WHAT TO DO
Search the data below for "purple"; list each line that holds it.
*** Opening SUPPLIED RECORDS ***
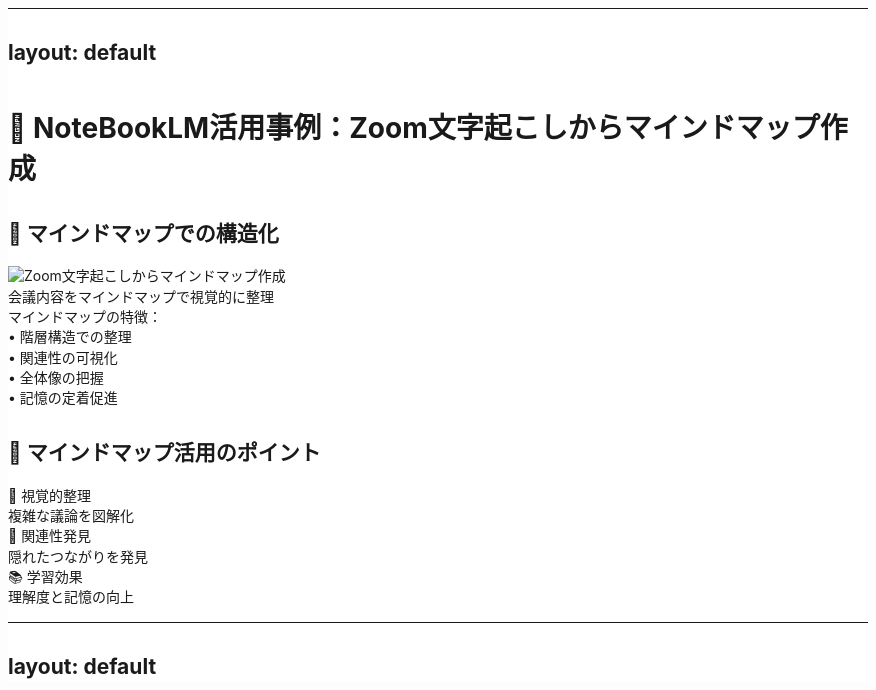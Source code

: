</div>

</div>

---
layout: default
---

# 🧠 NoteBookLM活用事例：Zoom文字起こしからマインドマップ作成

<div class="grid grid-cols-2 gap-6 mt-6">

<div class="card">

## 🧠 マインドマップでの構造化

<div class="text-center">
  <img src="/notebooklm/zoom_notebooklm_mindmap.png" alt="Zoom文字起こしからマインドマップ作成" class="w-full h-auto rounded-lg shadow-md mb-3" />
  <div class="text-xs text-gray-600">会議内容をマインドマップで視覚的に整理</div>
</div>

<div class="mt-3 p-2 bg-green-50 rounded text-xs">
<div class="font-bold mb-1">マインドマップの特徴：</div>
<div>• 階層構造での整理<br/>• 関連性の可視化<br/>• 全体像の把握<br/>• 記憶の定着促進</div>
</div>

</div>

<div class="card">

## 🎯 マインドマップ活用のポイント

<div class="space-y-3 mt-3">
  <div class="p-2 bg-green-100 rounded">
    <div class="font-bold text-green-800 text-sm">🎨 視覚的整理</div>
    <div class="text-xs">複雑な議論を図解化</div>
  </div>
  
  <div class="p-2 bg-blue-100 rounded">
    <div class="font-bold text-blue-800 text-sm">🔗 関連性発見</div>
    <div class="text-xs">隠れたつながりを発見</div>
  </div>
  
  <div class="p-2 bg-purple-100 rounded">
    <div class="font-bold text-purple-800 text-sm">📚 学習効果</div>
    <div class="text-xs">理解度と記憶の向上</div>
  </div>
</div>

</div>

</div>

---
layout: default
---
*** Closing SUPPLIED RECORDS ***
RESPONSE
  <div class="p-2 bg-purple-100 rounded">
    <div class="font-bold text-purple-800 text-sm">📚 学習効果</div>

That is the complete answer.